START PROVIDED MATERIAL

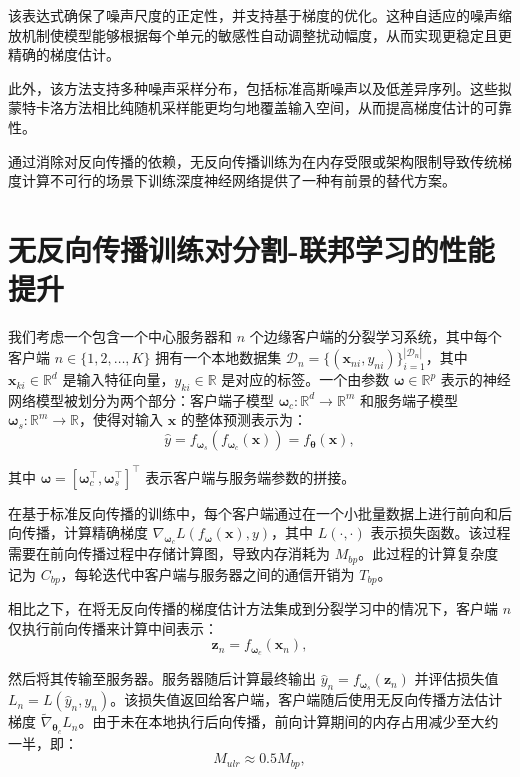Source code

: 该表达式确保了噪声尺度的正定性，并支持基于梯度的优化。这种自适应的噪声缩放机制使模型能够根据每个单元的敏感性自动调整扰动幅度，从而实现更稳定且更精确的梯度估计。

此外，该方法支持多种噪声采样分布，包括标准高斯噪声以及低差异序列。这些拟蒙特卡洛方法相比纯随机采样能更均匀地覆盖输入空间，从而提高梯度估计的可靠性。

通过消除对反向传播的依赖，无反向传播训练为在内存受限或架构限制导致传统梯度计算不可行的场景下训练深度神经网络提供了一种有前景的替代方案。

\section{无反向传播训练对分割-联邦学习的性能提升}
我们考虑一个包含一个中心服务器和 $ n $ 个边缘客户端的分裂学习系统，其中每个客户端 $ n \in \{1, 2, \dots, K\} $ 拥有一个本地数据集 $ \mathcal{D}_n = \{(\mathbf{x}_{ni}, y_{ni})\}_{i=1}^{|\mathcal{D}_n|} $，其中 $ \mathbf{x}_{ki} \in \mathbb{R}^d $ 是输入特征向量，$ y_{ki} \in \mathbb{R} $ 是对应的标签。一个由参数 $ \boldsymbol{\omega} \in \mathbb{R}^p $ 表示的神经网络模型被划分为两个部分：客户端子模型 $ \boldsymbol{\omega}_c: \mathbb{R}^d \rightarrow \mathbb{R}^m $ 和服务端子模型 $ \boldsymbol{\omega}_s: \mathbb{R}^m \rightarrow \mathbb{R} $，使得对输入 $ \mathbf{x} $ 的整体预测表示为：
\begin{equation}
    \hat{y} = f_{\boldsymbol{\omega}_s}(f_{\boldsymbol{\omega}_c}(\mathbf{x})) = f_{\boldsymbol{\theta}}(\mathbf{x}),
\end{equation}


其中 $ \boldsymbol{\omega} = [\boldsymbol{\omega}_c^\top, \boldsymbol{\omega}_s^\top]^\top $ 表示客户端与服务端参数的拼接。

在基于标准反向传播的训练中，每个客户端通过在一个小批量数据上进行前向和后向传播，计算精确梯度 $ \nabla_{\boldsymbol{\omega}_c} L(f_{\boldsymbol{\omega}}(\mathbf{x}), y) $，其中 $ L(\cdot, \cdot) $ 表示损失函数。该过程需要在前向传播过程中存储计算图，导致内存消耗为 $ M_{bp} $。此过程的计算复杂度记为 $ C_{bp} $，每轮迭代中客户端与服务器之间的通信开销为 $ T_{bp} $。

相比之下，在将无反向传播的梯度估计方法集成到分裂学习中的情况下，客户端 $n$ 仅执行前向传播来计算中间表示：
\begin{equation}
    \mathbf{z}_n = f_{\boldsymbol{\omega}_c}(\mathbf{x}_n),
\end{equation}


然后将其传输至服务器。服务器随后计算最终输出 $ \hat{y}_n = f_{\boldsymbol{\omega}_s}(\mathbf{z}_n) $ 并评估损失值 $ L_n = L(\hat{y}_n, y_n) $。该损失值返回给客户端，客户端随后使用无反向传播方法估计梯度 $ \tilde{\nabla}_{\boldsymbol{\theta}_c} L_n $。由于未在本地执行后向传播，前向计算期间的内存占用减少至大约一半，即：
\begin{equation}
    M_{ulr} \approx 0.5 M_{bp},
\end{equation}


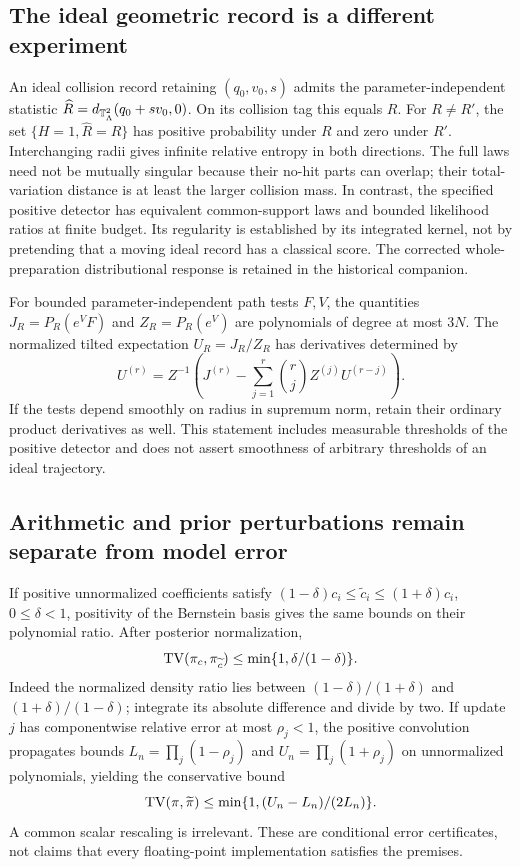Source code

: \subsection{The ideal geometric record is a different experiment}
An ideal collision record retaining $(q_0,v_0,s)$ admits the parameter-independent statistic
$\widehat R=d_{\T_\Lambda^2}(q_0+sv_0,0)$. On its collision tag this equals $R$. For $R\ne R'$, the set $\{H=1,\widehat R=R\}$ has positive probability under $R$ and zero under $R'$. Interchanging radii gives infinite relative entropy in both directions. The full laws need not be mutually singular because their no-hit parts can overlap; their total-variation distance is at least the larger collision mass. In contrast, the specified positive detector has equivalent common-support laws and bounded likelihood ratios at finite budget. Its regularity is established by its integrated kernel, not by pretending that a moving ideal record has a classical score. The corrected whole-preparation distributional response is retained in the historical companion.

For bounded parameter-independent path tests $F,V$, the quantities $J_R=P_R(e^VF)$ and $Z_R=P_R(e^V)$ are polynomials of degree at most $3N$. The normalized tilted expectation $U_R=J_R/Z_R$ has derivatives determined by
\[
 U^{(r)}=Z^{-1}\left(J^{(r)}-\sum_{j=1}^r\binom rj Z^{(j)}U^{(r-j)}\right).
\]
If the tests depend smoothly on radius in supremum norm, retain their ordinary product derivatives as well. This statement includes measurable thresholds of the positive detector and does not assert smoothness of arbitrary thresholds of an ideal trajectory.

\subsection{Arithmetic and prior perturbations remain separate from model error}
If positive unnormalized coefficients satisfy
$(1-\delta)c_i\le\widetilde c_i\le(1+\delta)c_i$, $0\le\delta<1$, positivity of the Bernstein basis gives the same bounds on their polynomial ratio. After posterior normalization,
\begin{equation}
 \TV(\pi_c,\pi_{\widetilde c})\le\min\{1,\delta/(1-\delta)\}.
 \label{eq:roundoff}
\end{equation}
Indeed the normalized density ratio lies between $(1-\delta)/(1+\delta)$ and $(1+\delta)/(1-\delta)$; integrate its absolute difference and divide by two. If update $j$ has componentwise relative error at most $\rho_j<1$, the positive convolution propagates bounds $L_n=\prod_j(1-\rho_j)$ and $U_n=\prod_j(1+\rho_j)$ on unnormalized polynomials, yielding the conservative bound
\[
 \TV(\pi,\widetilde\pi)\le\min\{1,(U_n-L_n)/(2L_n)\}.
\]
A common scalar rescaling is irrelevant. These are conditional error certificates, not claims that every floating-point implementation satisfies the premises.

END PROVIDED MATERIAL

* WHAT YOU SHOULD DO
Would you transcribe all of the data exactly, omitting any pictures?

* EXERCISE SOLUTION
Source code

: 该表达式确保了噪声尺度的正定性，并支持基于梯度的优化。这种自适应的噪声缩放机制使模型能够根据每个单元的敏感性自动调整扰动幅度，从而实现更稳定且更精确的梯度估计。

此外，该方法支持多种噪声采样分布，包括标准高斯噪声以及低差异序列。这些拟蒙特卡洛方法相比纯随机采样能更均匀地覆盖输入空间，从而提高梯度估计的可靠性。

通过消除对反向传播的依赖，无反向传播训练为在内存受限或架构限制导致传统梯度计算不可行的场景下训练深度神经网络提供了一种有前景的替代方案。

\section{无反向传播训练对分割-联邦学习的性能提升}
我们考虑一个包含一个中心服务器和 $ n $ 个边缘客户端的分裂学习系统，其中每个客户端 $ n \in \{1, 2, \dots, K\} $ 拥有一个本地数据集 $ \mathcal{D}_n = \{(\mathbf{x}_{ni}, y_{ni})\}_{i=1}^{|\mathcal{D}_n|} $，其中 $ \mathbf{x}_{ki} \in \mathbb{R}^d $ 是输入特征向量，$ y_{ki} \in \mathbb{R} $ 是对应的标签。一个由参数 $ \boldsymbol{\omega} \in \mathbb{R}^p $ 表示的神经网络模型被划分为两个部分：客户端子模型 $ \boldsymbol{\omega}_c: \mathbb{R}^d \rightarrow \mathbb{R}^m $ 和服务端子模型 $ \boldsymbol{\omega}_s: \mathbb{R}^m \rightarrow \mathbb{R} $，使得对输入 $ \mathbf{x} $ 的整体预测表示为：
\begin{equation}
    \hat{y} = f_{\boldsymbol{\omega}_s}(f_{\boldsymbol{\omega}_c}(\mathbf{x})) = f_{\boldsymbol{\theta}}(\mathbf{x}),
\end{equation}


其中 $ \boldsymbol{\omega} = [\boldsymbol{\omega}_c^\top, \boldsymbol{\omega}_s^\top]^\top $ 表示客户端与服务端参数的拼接。

在基于标准反向传播的训练中，每个客户端通过在一个小批量数据上进行前向和后向传播，计算精确梯度 $ \nabla_{\boldsymbol{\omega}_c} L(f_{\boldsymbol{\omega}}(\mathbf{x}), y) $，其中 $ L(\cdot, \cdot) $ 表示损失函数。该过程需要在前向传播过程中存储计算图，导致内存消耗为 $ M_{bp} $。此过程的计算复杂度记为 $ C_{bp} $，每轮迭代中客户端与服务器之间的通信开销为 $ T_{bp} $。

相比之下，在将无反向传播的梯度估计方法集成到分裂学习中的情况下，客户端 $n$ 仅执行前向传播来计算中间表示：
\begin{equation}
    \mathbf{z}_n = f_{\boldsymbol{\omega}_c}(\mathbf{x}_n),
\end{equation}


然后将其传输至服务器。服务器随后计算最终输出 $ \hat{y}_n = f_{\boldsymbol{\omega}_s}(\mathbf{z}_n) $ 并评估损失值 $ L_n = L(\hat{y}_n, y_n) $。该损失值返回给客户端，客户端随后使用无反向传播方法估计梯度 $ \tilde{\nabla}_{\boldsymbol{\theta}_c} L_n $。由于未在本地执行后向传播，前向计算期间的内存占用减少至大约一半，即：
\begin{equation}
    M_{ulr} \approx 0.5 M_{bp},
\end{equation}


Source code

: \subsection{The ideal geometric record is a different experiment}
An ideal collision record retaining $(q_0,v_0,s)$ admits the parameter-independent statistic
$\widehat R=d_{\T_\Lambda^2}(q_0+sv_0,0)$. On its collision tag this equals $R$. For $R\ne R'$, the set $\{H=1,\widehat R=R\}$ has positive probability under $R$ and zero under $R'$. Interchanging radii gives infinite relative entropy in both directions. The full laws need not be mutually singular because their no-hit parts can overlap; their total-variation distance is at least the larger collision mass. In contrast, the specified positive detector has equivalent common-support laws and bounded likelihood ratios at finite budget. Its regularity is established by its integrated kernel, not by pretending that a moving ideal record has a classical score. The corrected whole-preparation distributional response is retained in the historical companion.

For bounded parameter-independent path tests $F,V$, the quantities $J_R=P_R(e^VF)$ and $Z_R=P_R(e^V)$ are polynomials of degree at most $3N$. The normalized tilted expectation $U_R=J_R/Z_R$ has derivatives determined by
\[
 U^{(r)}=Z^{-1}\left(J^{(r)}-\sum_{j=1}^r\binom rj Z^{(j)}U^{(r-j)}\right).
\]
If the tests depend smoothly on radius in supremum norm, retain their ordinary product derivatives as well. This statement includes measurable thresholds of the positive detector and does not assert smoothness of arbitrary thresholds of an ideal trajectory.

\subsection{Arithmetic and prior perturbations remain separate from model error}
If positive unnormalized coefficients satisfy
$(1-\delta)c_i\le\widetilde c_i\le(1+\delta)c_i$, $0\le\delta<1$, positivity of the Bernstein basis gives the same bounds on their polynomial ratio. After posterior normalization,
\begin{equation}
 \TV(\pi_c,\pi_{\widetilde c})\le\min\{1,\delta/(1-\delta)\}.
 \label{eq:roundoff}
\end{equation}
Indeed the normalized density ratio lies between $(1-\delta)/(1+\delta)$ and $(1+\delta)/(1-\delta)$; integrate its absolute difference and divide by two. If update $j$ has componentwise relative error at most $\rho_j<1$, the positive convolution propagates bounds $L_n=\prod_j(1-\rho_j)$ and $U_n=\prod_j(1+\rho_j)$ on unnormalized polynomials, yielding the conservative bound
\[
 \TV(\pi,\widetilde\pi)\le\min\{1,(U_n-L_n)/(2L_n)\}.
\]
A common scalar rescaling is irrelevant. These are conditional error certificates, not claims that every floating-point implementation satisfies the premises.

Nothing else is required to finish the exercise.